Task objective:
What is needed is an exact copy of the lines in the listing below, from the one with "everything works together" up to and including the one with "- Table schemas (Account, Email)", with no other lines.

Dataset excerpts:
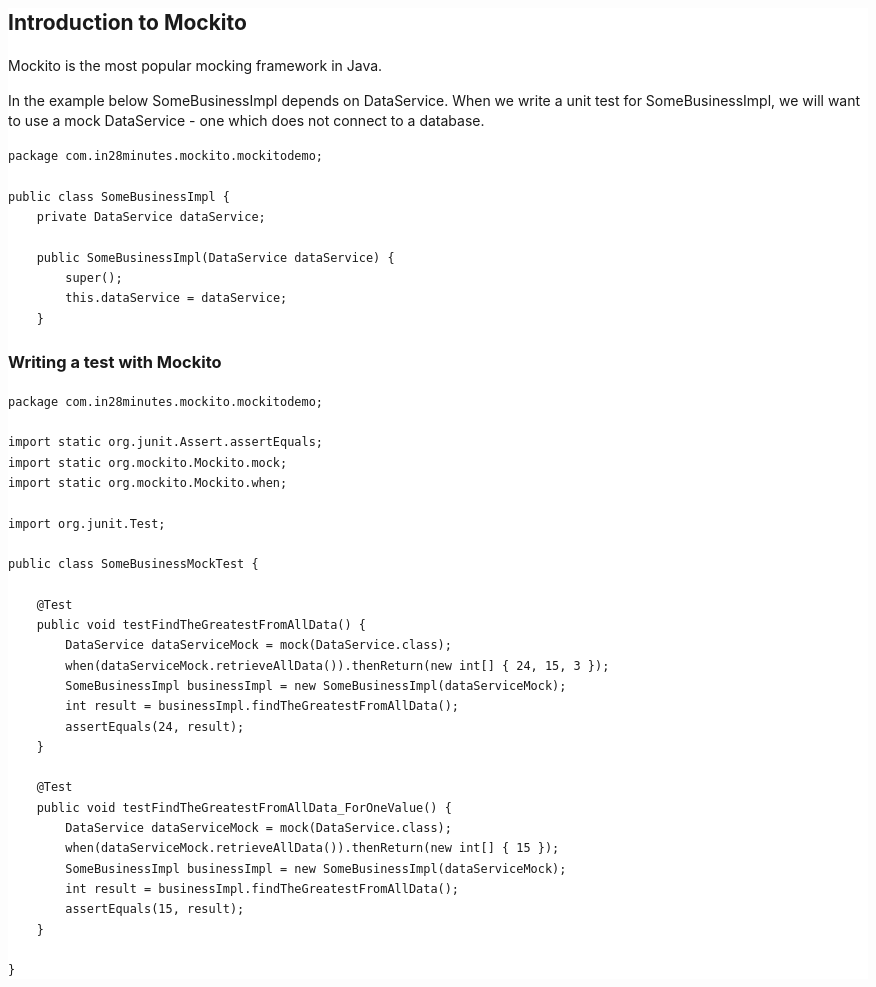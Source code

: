 ## Introduction to Mockito

Mockito is the most popular mocking framework in Java.

In the example below SomeBusinessImpl depends on DataService. When we write a unit test for SomeBusinessImpl, we will want to use a mock DataService - one which does not connect to a database.

```
package com.in28minutes.mockito.mockitodemo;

public class SomeBusinessImpl {
	private DataService dataService;

	public SomeBusinessImpl(DataService dataService) {
		super();
		this.dataService = dataService;
	}

```

### Writing a test with Mockito

```
package com.in28minutes.mockito.mockitodemo;

import static org.junit.Assert.assertEquals;
import static org.mockito.Mockito.mock;
import static org.mockito.Mockito.when;

import org.junit.Test;

public class SomeBusinessMockTest {

	@Test
	public void testFindTheGreatestFromAllData() {
		DataService dataServiceMock = mock(DataService.class);
		when(dataServiceMock.retrieveAllData()).thenReturn(new int[] { 24, 15, 3 });
		SomeBusinessImpl businessImpl = new SomeBusinessImpl(dataServiceMock);
		int result = businessImpl.findTheGreatestFromAllData();
		assertEquals(24, result);
	}

	@Test
	public void testFindTheGreatestFromAllData_ForOneValue() {
		DataService dataServiceMock = mock(DataService.class);
		when(dataServiceMock.retrieveAllData()).thenReturn(new int[] { 15 });
		SomeBusinessImpl businessImpl = new SomeBusinessImpl(dataServiceMock);
		int result = businessImpl.findTheGreatestFromAllData();
		assertEquals(15, result);
	}

}
```
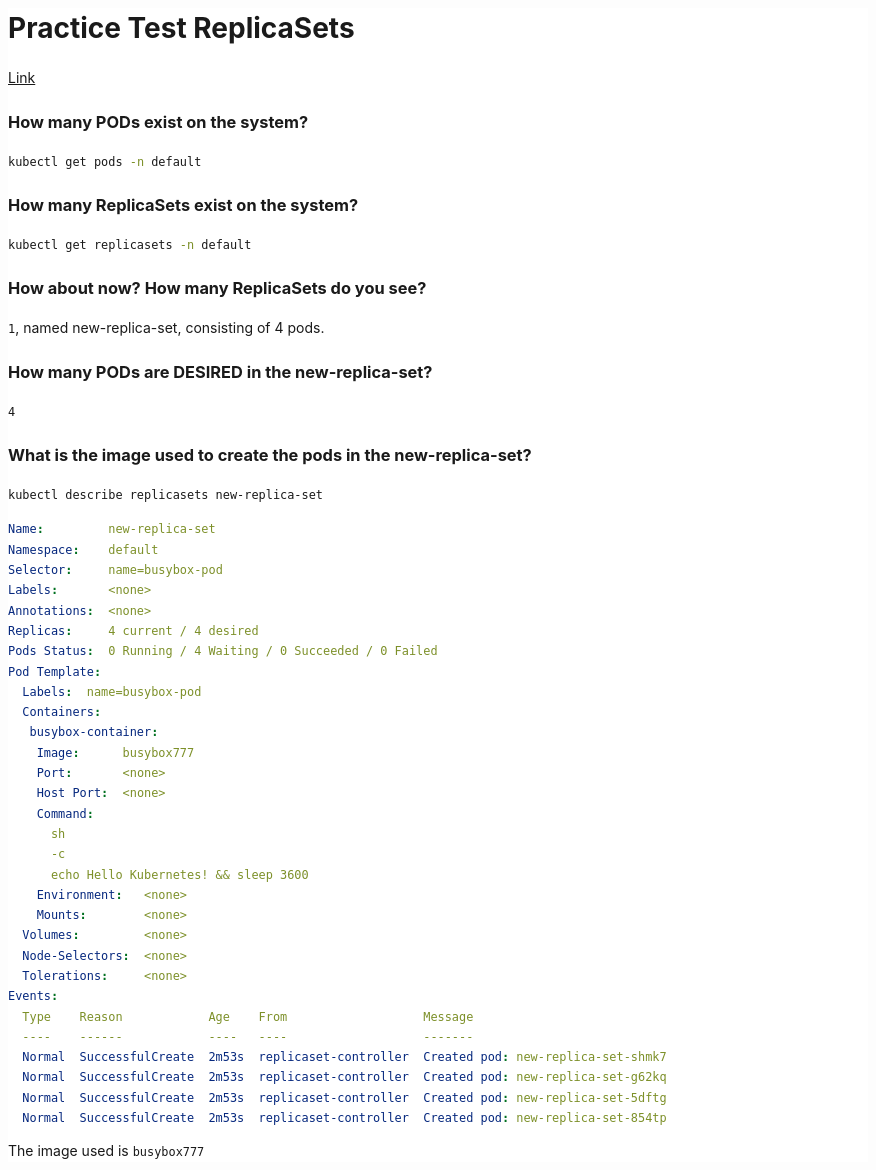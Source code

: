 # Practice Test ReplicaSets
[Link](https://learn.kodekloud.com/user/courses/udemy-labs-certified-kubernetes-administrator-with-practice-tests/module/e6ae2f68-9b3a-439e-a534-d63d372840d2/lesson/0bda5a1f-2154-4522-a843-c7f90278130d)  

### How many PODs exist on the system?
```sh
kubectl get pods -n default
```

### How many ReplicaSets exist on the system?
```sh
kubectl get replicasets -n default
```

### How about now? How many ReplicaSets do you see?
`1`, named new-replica-set, consisting of 4 pods.  

### How many PODs are DESIRED in the new-replica-set?
`4`  

### What is the image used to create the pods in the new-replica-set?
```sh
kubectl describe replicasets new-replica-set
```  

```yaml
Name:         new-replica-set
Namespace:    default
Selector:     name=busybox-pod
Labels:       <none>
Annotations:  <none>
Replicas:     4 current / 4 desired
Pods Status:  0 Running / 4 Waiting / 0 Succeeded / 0 Failed
Pod Template:
  Labels:  name=busybox-pod
  Containers:
   busybox-container:
    Image:      busybox777
    Port:       <none>
    Host Port:  <none>
    Command:
      sh
      -c
      echo Hello Kubernetes! && sleep 3600
    Environment:   <none>
    Mounts:        <none>
  Volumes:         <none>
  Node-Selectors:  <none>
  Tolerations:     <none>
Events:
  Type    Reason            Age    From                   Message
  ----    ------            ----   ----                   -------
  Normal  SuccessfulCreate  2m53s  replicaset-controller  Created pod: new-replica-set-shmk7
  Normal  SuccessfulCreate  2m53s  replicaset-controller  Created pod: new-replica-set-g62kq
  Normal  SuccessfulCreate  2m53s  replicaset-controller  Created pod: new-replica-set-5dftg
  Normal  SuccessfulCreate  2m53s  replicaset-controller  Created pod: new-replica-set-854tp
```  
The image used is `busybox777`  

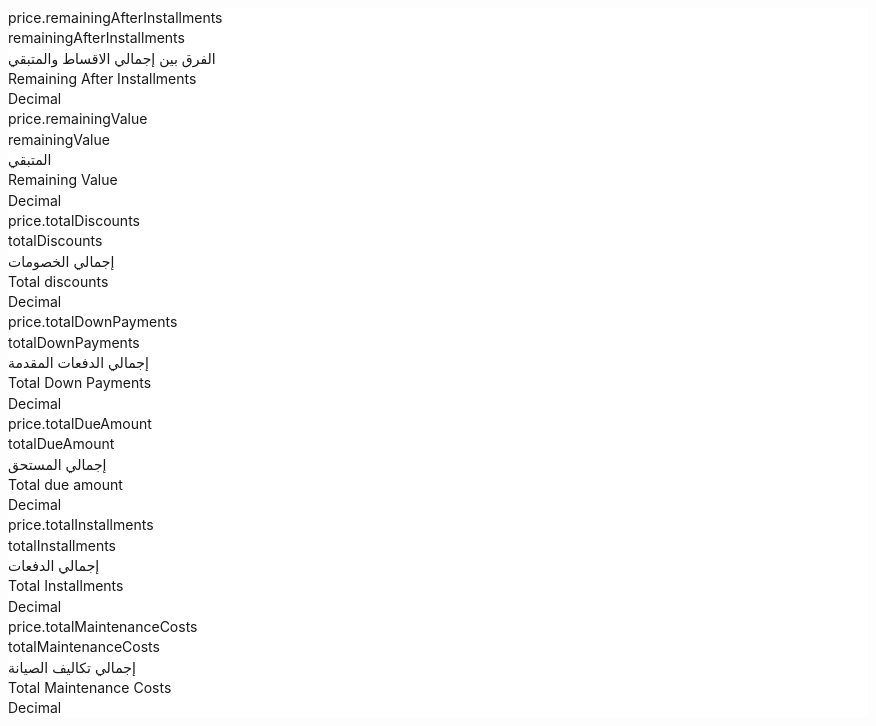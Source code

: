 </div>

<div class="row searchable" id="price.remainingAfterInstallments">
<div class="cell" data-label="Property">price.remainingAfterInstallments</div>
<div class="cell" data-label="Column">remainingAfterInstallments</div>
<div class="cell" data-label="Arabic">الفرق بين إجمالي الاقساط والمتبقي</div>
<div class="cell" data-label="English">Remaining After Installments</div>
<div class="cell" data-label="Type">Decimal</div>

</div>

<div class="row searchable" id="price.remainingValue">
<div class="cell" data-label="Property">price.remainingValue</div>
<div class="cell" data-label="Column">remainingValue</div>
<div class="cell" data-label="Arabic">المتبقي</div>
<div class="cell" data-label="English">Remaining Value</div>
<div class="cell" data-label="Type">Decimal</div>

</div>

<div class="row searchable" id="price.totalDiscounts">
<div class="cell" data-label="Property">price.totalDiscounts</div>
<div class="cell" data-label="Column">totalDiscounts</div>
<div class="cell" data-label="Arabic">إجمالي الخصومات</div>
<div class="cell" data-label="English">Total discounts</div>
<div class="cell" data-label="Type">Decimal</div>

</div>

<div class="row searchable" id="price.totalDownPayments">
<div class="cell" data-label="Property">price.totalDownPayments</div>
<div class="cell" data-label="Column">totalDownPayments</div>
<div class="cell" data-label="Arabic">إجمالي الدفعات المقدمة</div>
<div class="cell" data-label="English">Total Down Payments</div>
<div class="cell" data-label="Type">Decimal</div>

</div>

<div class="row searchable" id="price.totalDueAmount">
<div class="cell" data-label="Property">price.totalDueAmount</div>
<div class="cell" data-label="Column">totalDueAmount</div>
<div class="cell" data-label="Arabic">إجمالي المستحق</div>
<div class="cell" data-label="English">Total due amount</div>
<div class="cell" data-label="Type">Decimal</div>

</div>

<div class="row searchable" id="price.totalInstallments">
<div class="cell" data-label="Property">price.totalInstallments</div>
<div class="cell" data-label="Column">totalInstallments</div>
<div class="cell" data-label="Arabic">إجمالي الدفعات</div>
<div class="cell" data-label="English">Total Installments</div>
<div class="cell" data-label="Type">Decimal</div>

</div>

<div class="row searchable" id="price.totalMaintenanceCosts">
<div class="cell" data-label="Property">price.totalMaintenanceCosts</div>
<div class="cell" data-label="Column">totalMaintenanceCosts</div>
<div class="cell" data-label="Arabic">إجمالي تكاليف الصيانة</div>
<div class="cell" data-label="English">Total Maintenance Costs</div>
<div class="cell" data-label="Type">Decimal</div>
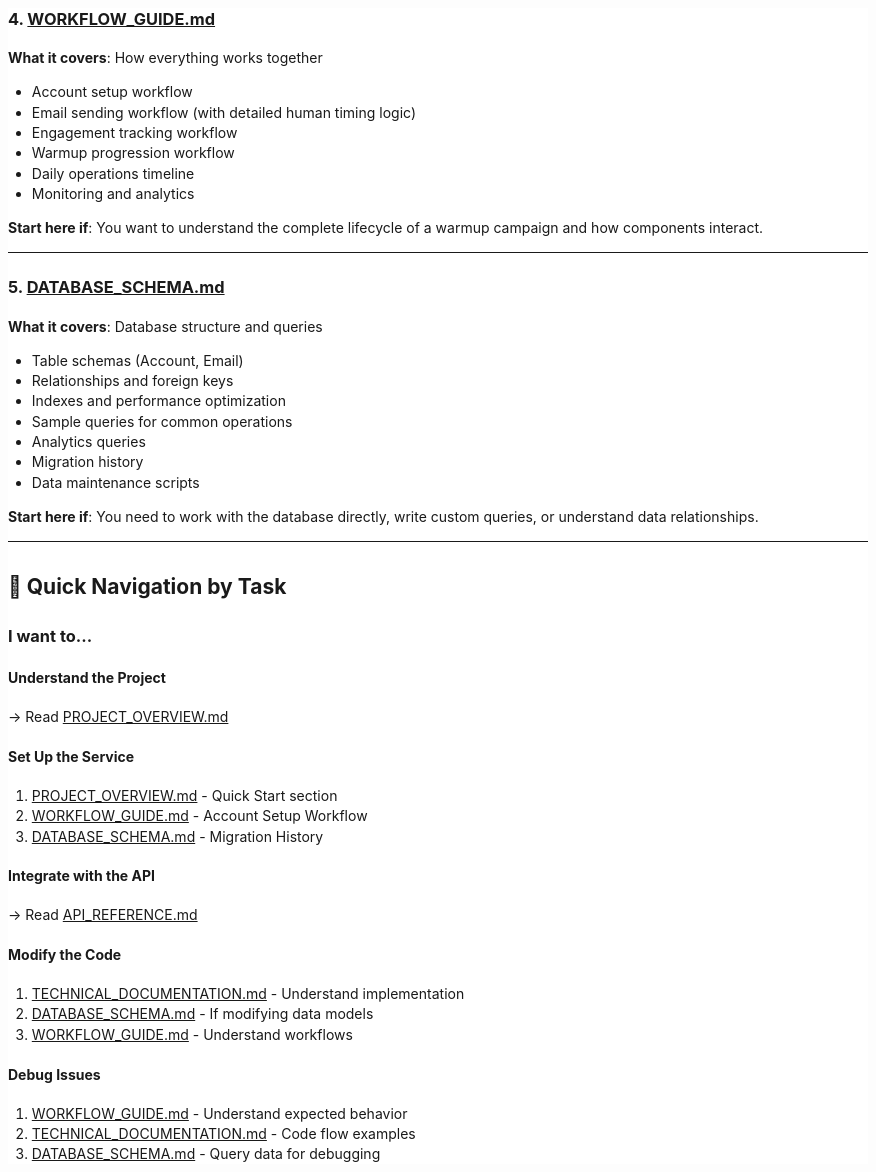 
### 4. [WORKFLOW_GUIDE.md](WORKFLOW_GUIDE.md)
**What it covers**: How everything works together
- Account setup workflow
- Email sending workflow (with detailed human timing logic)
- Engagement tracking workflow
- Warmup progression workflow
- Daily operations timeline
- Monitoring and analytics

**Start here if**: You want to understand the complete lifecycle of a warmup campaign and how components interact.

---

### 5. [DATABASE_SCHEMA.md](DATABASE_SCHEMA.md)
**What it covers**: Database structure and queries
- Table schemas (Account, Email)
- Relationships and foreign keys
- Indexes and performance optimization
- Sample queries for common operations
- Analytics queries
- Migration history
- Data maintenance scripts

**Start here if**: You need to work with the database directly, write custom queries, or understand data relationships.

---

## 🚀 Quick Navigation by Task

### I want to...

#### **Understand the Project**
→ Read [PROJECT_OVERVIEW.md](PROJECT_OVERVIEW.md)

#### **Set Up the Service**
1. [PROJECT_OVERVIEW.md](PROJECT_OVERVIEW.md) - Quick Start section
2. [WORKFLOW_GUIDE.md](WORKFLOW_GUIDE.md) - Account Setup Workflow
3. [DATABASE_SCHEMA.md](DATABASE_SCHEMA.md) - Migration History

#### **Integrate with the API**
→ Read [API_REFERENCE.md](API_REFERENCE.md)

#### **Modify the Code**
1. [TECHNICAL_DOCUMENTATION.md](TECHNICAL_DOCUMENTATION.md) - Understand implementation
2. [DATABASE_SCHEMA.md](DATABASE_SCHEMA.md) - If modifying data models
3. [WORKFLOW_GUIDE.md](WORKFLOW_GUIDE.md) - Understand workflows

#### **Debug Issues**
1. [WORKFLOW_GUIDE.md](WORKFLOW_GUIDE.md) - Understand expected behavior
2. [TECHNICAL_DOCUMENTATION.md](TECHNICAL_DOCUMENTATION.md) - Code flow examples
3. [DATABASE_SCHEMA.md](DATABASE_SCHEMA.md) - Query data for debugging
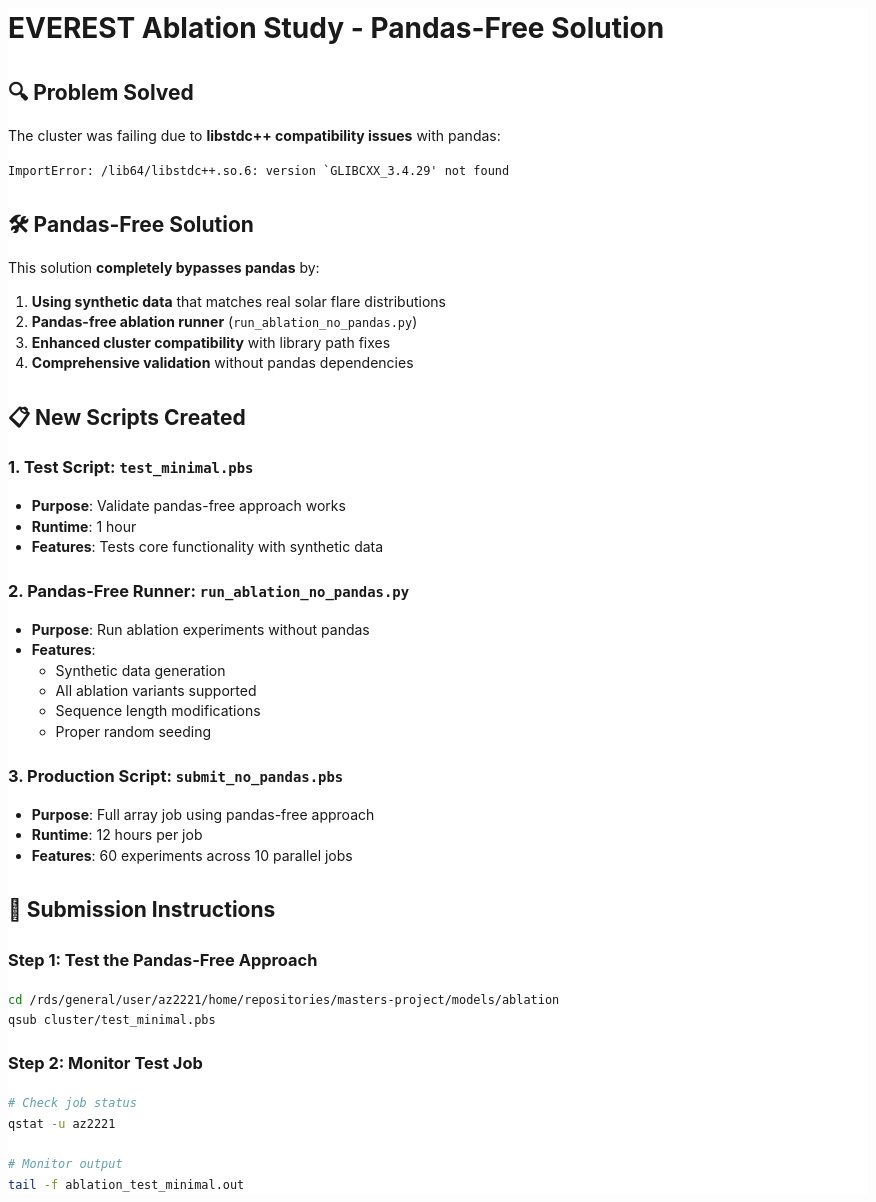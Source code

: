 # EVEREST Ablation Study - Pandas-Free Solution

## 🔍 **Problem Solved**

The cluster was failing due to **libstdc++ compatibility issues** with pandas:
```
ImportError: /lib64/libstdc++.so.6: version `GLIBCXX_3.4.29' not found
```

## 🛠️ **Pandas-Free Solution**

This solution **completely bypasses pandas** by:

1. **Using synthetic data** that matches real solar flare distributions
2. **Pandas-free ablation runner** (`run_ablation_no_pandas.py`)
3. **Enhanced cluster compatibility** with library path fixes
4. **Comprehensive validation** without pandas dependencies

## 📋 **New Scripts Created**

### 1. Test Script: `test_minimal.pbs`
- **Purpose**: Validate pandas-free approach works
- **Runtime**: 1 hour
- **Features**: Tests core functionality with synthetic data

### 2. Pandas-Free Runner: `run_ablation_no_pandas.py`
- **Purpose**: Run ablation experiments without pandas
- **Features**: 
  - Synthetic data generation
  - All ablation variants supported
  - Sequence length modifications
  - Proper random seeding

### 3. Production Script: `submit_no_pandas.pbs`
- **Purpose**: Full array job using pandas-free approach
- **Runtime**: 12 hours per job
- **Features**: 60 experiments across 10 parallel jobs

## 🚀 **Submission Instructions**

### Step 1: Test the Pandas-Free Approach
```bash
cd /rds/general/user/az2221/home/repositories/masters-project/models/ablation
qsub cluster/test_minimal.pbs
```

### Step 2: Monitor Test Job
```bash
# Check job status
qstat -u az2221

# Monitor output
tail -f ablation_test_minimal.out
```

Exercise result:
**What it covers**: How everything works together
- Account setup workflow
- Email sending workflow (with detailed human timing logic)
- Engagement tracking workflow
- Warmup progression workflow
- Daily operations timeline
- Monitoring and analytics

**Start here if**: You want to understand the complete lifecycle of a warmup campaign and how components interact.

---

### 5. [DATABASE_SCHEMA.md](DATABASE_SCHEMA.md)
**What it covers**: Database structure and queries
- Table schemas (Account, Email)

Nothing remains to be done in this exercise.